Spontaneous contractions in human lymphatic vessels are inhibited by therapeutic concentrations of nifedipine

We challenged TD ring segments mounted in a wire myograph with 5 nmol l−1 nifedipine, which is the approximate plasma concentration achieved during chronic nifedipine treatment (Lederballe Pedersen et al. 1980; Stern et al. 1984; van Bortel et al. 1989; Cainazzo et al. 2005). Additionally we tested two higher concentrations (20 nmol l−1 and 100 nmol l−1). Spontaneous contractions in ring segments from 8 out of 15 patients ceased in the presence of 5 nmol l−1 nifedipine. The number of active vessels was reduced to two with 20 nmol l−1 nifedipine present and none were spontaneously active when 100 nmol l−1 was present. To further characterize the sensitivity to nifedipine, as well as the effect of verapamil, we exposed TD and mesenteric lymphatic (ML) ring segments mounted in a wire myograph to increasing concentrations of nifedipine (0.1 nmol l−1–1 μmol l−1, in half-logarithmic steps) or verapamil (0.1 nmol l−1–3 μmol l−1, in half-logarithmic steps).
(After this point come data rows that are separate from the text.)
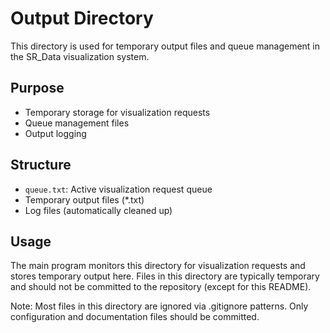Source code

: # Output Directory

This directory is used for temporary output files and queue management in the SR_Data visualization system.

## Purpose

- Temporary storage for visualization requests
- Queue management files
- Output logging

## Structure

- `queue.txt`: Active visualization request queue
- Temporary output files (*.txt)
- Log files (automatically cleaned up)

## Usage

The main program monitors this directory for visualization requests and stores temporary output here. Files in this directory are typically temporary and should not be committed to the repository (except for this README).

Note: Most files in this directory are ignored via .gitignore patterns. Only configuration and documentation files should be committed.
Spontaneous lymphatic contractions were abolished by both nifedipine and verapamil: nifedipine exerted an effect within a few minutes whereas verapamil required up to 15 min for full effect consistent with its use-dependent mode of inhibition (Pelzer et al. 1982). While both drugs abolished spontaneous contractions, nifedipine did so in the nanomolar range as opposed to the micromolar concentrations of verapamil required for the same effect (Fig.2). In this second series of nifedipine experiments the concentration required to completely abolish phasic contractions (pIC100) was 8.4 ± 0.2 and 8.5 ± 0.4 in TD and ML ring segments, respectively. The corresponding values for verapamil in TD and ML ring segments were 6.1 ± 0.1 and 6.2 ± 0.3, respectively, which are higher concentrations than achieved clinically during verapamil therapy. Simultaneous recordings of force and membrane potential from LSMCs showed that each spontaneous contraction was preceded by an action potential under normal conditions (Fig.3). Nanomolar concentrations of nifedipine abolished spontaneous action potentials and consequently the phasic contractions. Nifedipine (mean concentration 12 ± 1.6 nmol l−1) furthermore significantly depolarized the vessels from a resting membrane potential (RMP) of −44 ± 3 mV to −37 ± 1 mV (P = 0.0426, paired Student's t test; Fig.3B).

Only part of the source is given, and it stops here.